In 1905, W. N. Carter bought an interest in the paper from Crome. By 1926 the paper was owned by H. L. Ray, who sold it to Robert Irish for $5,000. Robert and his wife Ellen Irish published the paper until 1973. At its peak in WWII, the Review had a circulation of 7,000.

The weekly newspaper was purchased by Milo Johnson and Don Van Deusen in 1973 after spotting a "for sale" ad in The Oregonian. At the time the paper had a circulation of 5,000. The two men had previously worked as salesmen for a large printing machinery firm. One of the first things the new publisher's did was redesign the paper from its 1930s aesthetic. By 1978, Johnson had sold out and Van Deusen had purchased a second paper, Columbia County Herald. That year Van Deusen put the Review up for sale. The paper had a 2,700 circulation and its tabloid pages ranged from 12 to 20 per weekly Thursday edition.

Tom and Marcia Pry, owners of the Sellwood Bee, bought the Review on March 1, 1979. The couple redesigned the paper's front page to include the famed aches of the St. Johns Bridge. The new owners also moved the paper's office out of 8410 N. Lombard, which it had occupied for 50 years, so the Prys could fix up the property. In 1994, Pry Publishing, which by then owned several Portland community newspapers, was bought by MR Communications, owned by Michael Roeper. Around that time Gayla Patton, publisher of the Hayden Island Connection, happened to pass by the Review's office and bumped into Roeper. Roeper told Patton he was shuttering the paper, and knowing she was interested, offered to sell her the Review for $10. The single mother of two immediately accepted.

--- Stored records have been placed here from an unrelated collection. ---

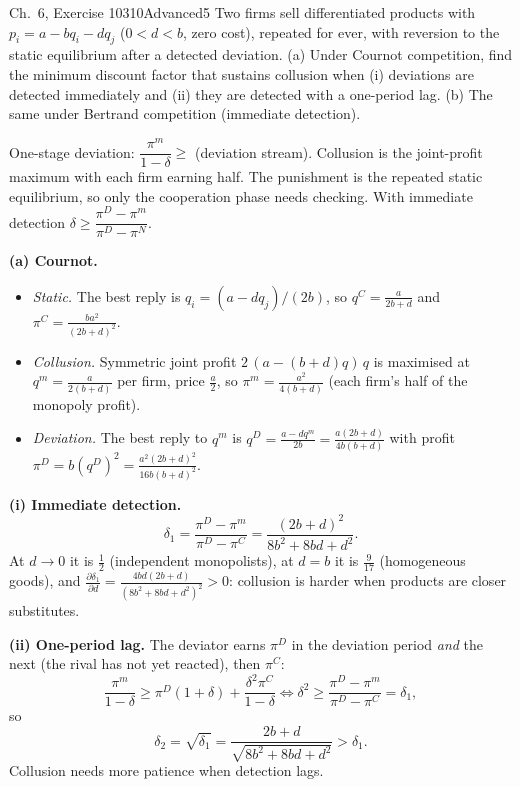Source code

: \begin{exsol}{\MG{} Ch.~6, Exercise 10}{310}{Advanced}{5}
\asked Two firms sell differentiated products with $p_i = a - bq_i - dq_j$ ($0 < d < b$, zero cost), repeated
for ever, with reversion to the static equilibrium after a detected deviation. (a) Under Cournot competition,
find the minimum discount factor that sustains collusion when (i) deviations are detected immediately and (ii)
they are detected with a one-period lag. (b) The same under Bertrand competition (immediate detection).

\method One-stage deviation: $\dfrac{\pi^m}{1-\delta} \ge$ (deviation stream). Collusion is the joint-profit maximum
with each firm earning half. The punishment is the repeated static equilibrium, so only the cooperation phase
needs checking. With immediate detection $\delta \ge \dfrac{\pi^D - \pi^m}{\pi^D - \pi^N}$.

\solution
\textbf{(a) Cournot.}
\begin{itemize}
  \item \emph{Static.} The best reply is $q_i = (a - dq_j)/(2b)$, so $q^C = \frac{a}{2b+d}$ and $\pi^C = \frac{ba^2}{(2b+d)^2}$.
  \item \emph{Collusion.} Symmetric joint profit $2\,(a - (b+d)q)\,q$ is maximised at $q^m = \frac{a}{2(b+d)}$
  per firm, price $\frac a2$, so $\pi^m = \frac{a^2}{4(b+d)}$ (each firm's half of the monopoly profit).
  \item \emph{Deviation.} The best reply to $q^m$ is $q^D = \frac{a - dq^m}{2b} = \frac{a(2b+d)}{4b(b+d)}$ with
  profit $\pi^D = b(q^D)^2 = \frac{a^2(2b+d)^2}{16b(b+d)^2}$.
\end{itemize}
\textbf{(i) Immediate detection.}
\[
  \delta_1 = \frac{\pi^D - \pi^m}{\pi^D - \pi^C} = \frac{(2b+d)^2}{8b^2 + 8bd + d^2} .
\]
At $d \to 0$ it is $\frac12$ (independent monopolists), at $d = b$ it is $\frac{9}{17}$ (homogeneous goods), and
$\frac{\partial\delta_1}{\partial d} = \frac{4bd(2b+d)}{(8b^2+8bd+d^2)^2} > 0$: collusion is harder when products are
closer substitutes.

\textbf{(ii) One-period lag.} The deviator earns $\pi^D$ in the deviation period \emph{and} the next (the rival has not
yet reacted), then $\pi^C$:
\[
  \frac{\pi^m}{1-\delta} \ge \pi^D(1 + \delta) + \frac{\delta^2\pi^C}{1-\delta}
  \iff \delta^2 \ge \frac{\pi^D - \pi^m}{\pi^D - \pi^C} = \delta_1 ,
\]
so
\[
  \delta_2 = \sqrt{\delta_1} = \frac{2b+d}{\sqrt{8b^2 + 8bd + d^2}} > \delta_1 .
\]
Collusion needs more patience when detection lags.


\end{exsol}
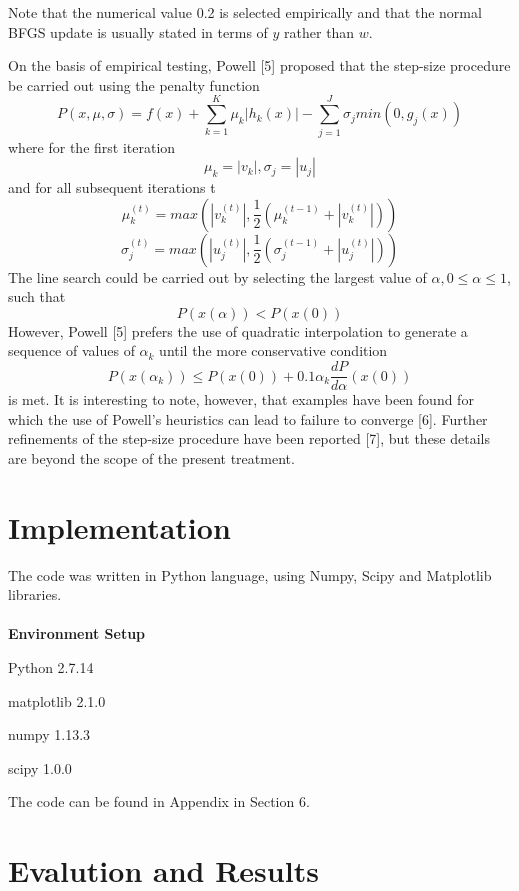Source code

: \documentclass{article}
\begin{document}
Note that the numerical value 0.2 is selected empirically and that the normal BFGS update is usually stated in terms of $y$ rather than $w$.\par
On the basis of empirical testing, Powell [5] proposed that the step-size procedure be carried out using the penalty function
\[P(x, \mu, \sigma) = f(x) + \sum_{k=1}^{K} \mu_k|h_k(x)| - \sum_{j=1}^{J} \sigma_j min(0,g_j(x))\]
where for the first iteration
\[\mu_k = |v_k|, \sigma_j = |u_j|\]
and for all subsequent iterations t
\[\mu_k^{(t)} = max(|v_k^{(t)}|,\frac{1}{2}(\mu_k^{(t-1)} + |v_k^{(t)}|))\]
\[\sigma_j^{(t)} = max(|u_j^{(t)}|,\frac{1}{2}(\sigma_j^{(t-1)} + |u_j^{(t)}|))\]
The line search could be carried out by selecting the largest value of $\alpha , 0 \leq \alpha \leq1$, such that
\[P(x(\alpha)) < P(x(0))\]
However, Powell [5] prefers the use of quadratic interpolation to generate a sequence of values of $\alpha_k$ until the more conservative condition
\[P(x(\alpha_k)) \leq P(x(0)) + 0.1\alpha_k\frac{dP}{d\alpha}(x(0))\]
is met. It is interesting to note, however, that examples have been found for which the use of Powell’s heuristics can lead to failure to converge [6]. Further refinements of the step-size procedure have been reported [7], but these details are beyond the scope of the present treatment.\par


\section{Implementation}

The code was written in Python language, using Numpy, Scipy and Matplotlib libraries.\\ \\
\textbf{Environment Setup}

\begin{list}{•}{ }
\item Python 2.7.14
\item matplotlib 2.1.0
\item numpy 1.13.3
\item scipy 1.0.0
\end{list}

The code can be found in Appendix in Section 6.

\section{Evalution and Results}
\end{document}
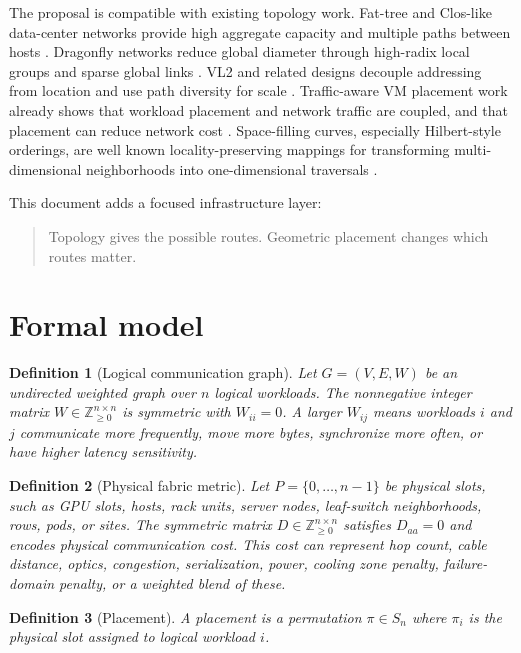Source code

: \documentclass[11pt]{article}
\newtheorem{definition}{Definition}[section]
\theoremstyle{remark}
\begin{document}
The proposal is compatible with existing topology work. Fat-tree and Clos-like data-center networks provide high aggregate capacity and multiple paths between hosts \cite{alfares2008fat,singh2015jupiter}. Dragonfly networks reduce global diameter through high-radix local groups and sparse global links \cite{kim2008dragonfly}. VL2 and related designs decouple addressing from location and use path diversity for scale \cite{greenberg2009vl2}. Traffic-aware VM placement work already shows that workload placement and network traffic are coupled, and that placement can reduce network cost \cite{meng2010improving,jiang2012joint}. Space-filling curves, especially Hilbert-style orderings, are well known locality-preserving mappings for transforming multi-dimensional neighborhoods into one-dimensional traversals \cite{moon2001hilbert,mokbel2003space}.

This document adds a focused infrastructure layer:
\begin{quote}
Topology gives the possible routes. Geometric placement changes which routes matter.
\end{quote}

\section{Formal model}

\begin{definition}[Logical communication graph]
Let $G=(V,E,W)$ be an undirected weighted graph over $n$ logical workloads. The nonnegative integer matrix $W\in\mathbb{Z}_{\ge 0}^{n\times n}$ is symmetric with $W_{ii}=0$. A larger $W_{ij}$ means workloads $i$ and $j$ communicate more frequently, move more bytes, synchronize more often, or have higher latency sensitivity.
\end{definition}

\begin{definition}[Physical fabric metric]
Let $P=\{0,\ldots,n-1\}$ be physical slots, such as GPU slots, hosts, rack units, server nodes, leaf-switch neighborhoods, rows, pods, or sites. The symmetric matrix $D\in\mathbb{Z}_{\ge 0}^{n\times n}$ satisfies $D_{aa}=0$ and encodes physical communication cost. This cost can represent hop count, cable distance, optics, congestion, serialization, power, cooling zone penalty, failure-domain penalty, or a weighted blend of these.
\end{definition}

\begin{definition}[Placement]
A placement is a permutation $\pi\in S_n$ where $\pi_i$ is the physical slot assigned to logical workload $i$.
\end{definition}
\end{document}
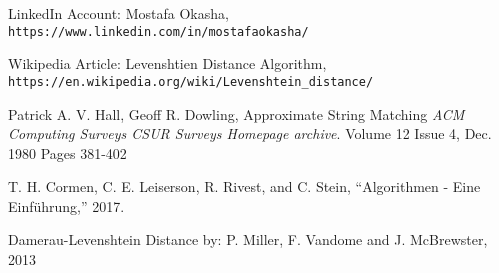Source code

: \documentclass[12pt]{article}
\begin{document}
\newpage

\begin{thebibliography}{9}

LinkedIn Account: Mostafa Okasha,
\\\texttt{https://www.linkedin.com/in/mostafaokasha/}

Wikipedia Article: Levenshtien Distance Algorithm,
\\\texttt{https://en.wikipedia.org/wiki/Levenshtein\_{}distance/}

Patrick A. V. Hall, Geoff R. Dowling,
 Approximate String Matching
\textit{ACM Computing Surveys CSUR Surveys Homepage archive}.
Volume 12 Issue 4, Dec. 1980 Pages 381-402 

T. H. Cormen, C. E. Leiserson, R. Rivest, and C. Stein, “Algorithmen - Eine Einführung,” 2017.

Damerau-Levenshtein Distance by: P. Miller, F. Vandome and J. McBrewster, 2013



\end{thebibliography}
\end{document}
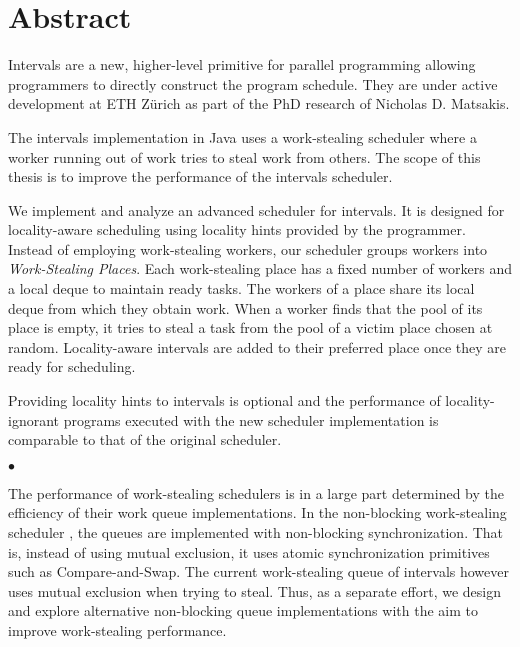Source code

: 
\chapter*{Abstract}
\label{chap:abstract}

Intervals are a new, higher-level primitive for parallel programming
allowing programmers to directly construct the program schedule. They
are under active development at ETH Zürich as part of the PhD research
of Nicholas D. Matsakis.

The intervals implementation in Java uses a work-stealing scheduler
where a worker running out of work tries to steal work from
others. The scope of this thesis is to improve the performance of the
intervals scheduler.

We implement and analyze an advanced scheduler for intervals. It is
designed for locality-aware scheduling using locality hints provided
by the programmer. Instead of employing work-stealing workers, our
scheduler groups workers into \emph{Work-Stealing Places}. Each
work-stealing place has a fixed number of workers and a local deque to
maintain ready tasks. The workers of a place share its local deque
from which they obtain work. When a worker finds that the pool of its
place is empty, it tries to steal a task from the pool of a victim
place chosen at random. Locality-aware intervals are added to their
preferred place once they are ready for scheduling. 

Providing locality hints to intervals is optional and the performance
of locality-ignorant programs executed with the new scheduler
implementation is comparable to that of the original scheduler.

\begin{center}
  $\bullet$
\end{center}

The performance of work-stealing schedulers is in a large part
determined by the efficiency of their work queue implementations. In
the non-blocking work-stealing scheduler \cite{Arora1998}, the queues
are implemented with non-blocking synchronization. That is, instead of
using mutual exclusion, it uses atomic synchronization primitives such
as Compare-and-Swap. The current work-stealing queue of intervals
however uses mutual exclusion when trying to steal. Thus, as a
separate effort, we design and explore alternative non-blocking queue
implementations with the aim to improve work-stealing performance.


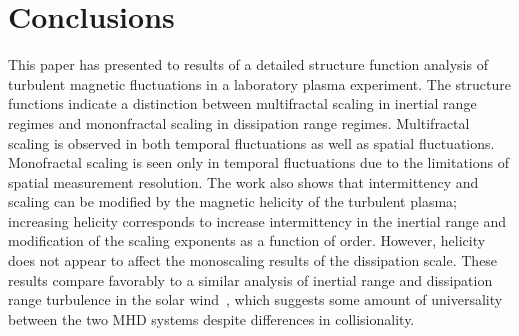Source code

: \documentclass[aps,prl,amsmath,amssymb,reprint,superscriptaddress]{revtex4-1} %
\begin{document}
\section{Conclusions}\label{sec:conclusions}

This paper has presented to results of a detailed structure function analysis of turbulent magnetic fluctuations in a laboratory plasma experiment. The structure functions indicate a distinction between multifractal scaling in inertial range regimes and mononfractal scaling in dissipation range regimes. Multifractal scaling is observed in both temporal fluctuations as well as spatial fluctuations. Monofractal scaling is seen only in temporal fluctuations due to the limitations of spatial measurement resolution. The work also shows that intermittency and scaling can be modified by the magnetic helicity of the turbulent plasma; increasing helicity corresponds to increase intermittency in the inertial range and modification of the scaling exponents as a function of order. However, helicity does not appear to affect the monoscaling results of the dissipation scale. These results compare favorably to a similar analysis of inertial range and dissipation range turbulence in the solar wind~\cite{kiyani2013}, which suggests some amount of universality between the two MHD systems despite differences in collisionality.
\end{document}
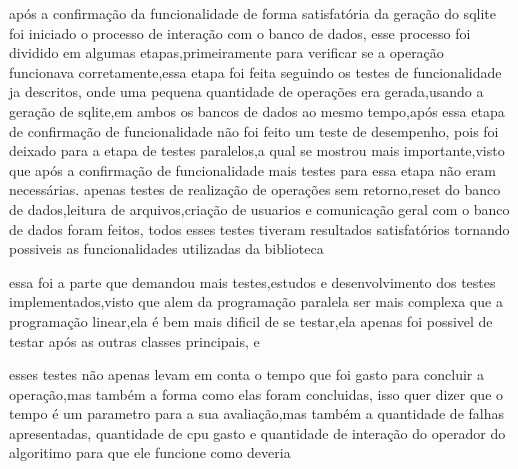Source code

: \documentclass[
	12pt,				%
	openright,			%
	oneside,			%
	a4paper,			%
	english,			%
	french,				%
	spanish,			%
	brazil,				%
	]{abntex2}
\begin{document}
após a confirmação da funcionalidade de forma satisfatória da geração do sqlite foi iniciado o processo de interação com o banco de dados,
esse processo foi dividido em algumas etapas,primeiramente para verificar se a operação funcionava corretamente,essa etapa foi feita seguindo os testes de funcionalidade ja descritos,
onde uma pequena quantidade de operações era gerada,usando a geração de sqlite,em ambos os bancos de dados ao mesmo tempo,após essa etapa de confirmação de funcionalidade não foi feito um teste de desempenho,
pois foi deixado para a etapa de testes paralelos,a qual se mostrou mais importante,visto que após a confirmação de funcionalidade mais testes para essa etapa não eram necessárias.
apenas testes de realização de operações sem retorno,reset do banco de dados,leitura de arquivos,criação de usuarios e comunicação geral com o banco de dados foram feitos,
todos esses testes tiveram resultados satisfatórios tornando possiveis as funcionalidades utilizadas da biblioteca 

essa foi a parte que demandou mais testes,estudos e desenvolvimento dos testes implementados,visto que alem da programação paralela ser mais complexa que a programação linear,ela é bem mais dificil de se testar,ela apenas foi possivel de testar após as outras classes principais, e 

esses testes não apenas levam em conta o tempo que foi gasto para concluir a operação,mas também a forma como elas foram concluidas,
isso quer dizer que o tempo é um parametro para a sua avaliação,mas também a quantidade de falhas apresentadas,
quantidade de cpu gasto e quantidade de interação do operador do algoritimo para que ele funcione como deveria
\end{document}
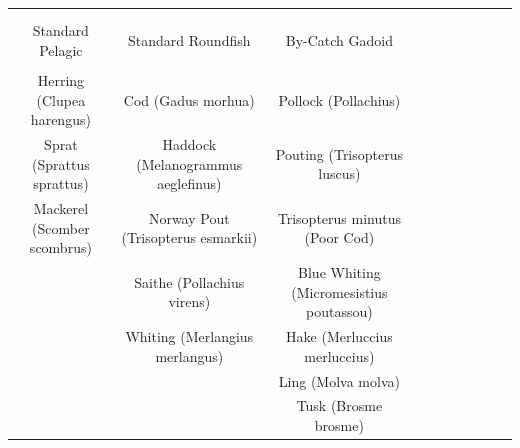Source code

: \documentclass[a4paper 12pt]{article}
\numberwithin{equation}{section}
\begin{document}
\begin{table}[h!]
\centering
\setlength\tabcolsep{1.5pt} 
\begin{tabular}{cccccccccc}
\hline \\[0.1ex]
\multicolumn{2}{c}{} \\[0.1ex]
Standard Pelagic               & Standard Roundfish & By-Catch Gadoid       \\[1.5ex]
\hline \\[0.1ex]
Herring (Clupea harengus) &  Cod (Gadus morhua)  & Pollock (Pollachius)      \\[1.5ex]
Sprat (Sprattus sprattus)   &Haddock (Melanogrammus aeglefinus) & Pouting (Trisopterus luscus) \\[1.5ex]
Mackerel (Scomber scombrus) & Norway Pout (Trisopterus esmarkii) & Trisopterus minutus (Poor Cod) \\[1.5ex]
 & Saithe (Pollachius virens)  & Blue Whiting (Micromesistius poutassou)   \\[1.5ex]
&Whiting (Merlangius merlangus)  & Hake (Merluccius merluccius)  \\[1.5ex]
& &  Ling (Molva molva) \\[1.5ex]
& &  Tusk (Brosme brosme) \\[0.5ex]
\hline
\end{tabular}
\end{table}
\end{document}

After a decade, Patton doubled circulation to 4,000. By 2004, the paper was given out for free at 80 news stands across St. John, with an annual subscription costing $12. Patton ran the paper for 26 years until selling it to Richard Colvin on Dec. 30, 2022. After failing to acquire the paper, Barbara Quinn and Mark Kirchmeier launched a competitor called North Peninsula Review. In June 2024, the St. Johns Review went on hiatus after Colvin was arrested in Alabama for threatening over the phone to rape a 77-year-old woman who worked as a church receptionist. As of July 2024, Colvin was in the process of transferring ownership to the paper's director Anisha Scanlon, who said the paper was $10,000 in debt and needed to raise money on GoFundMe to print its next issue.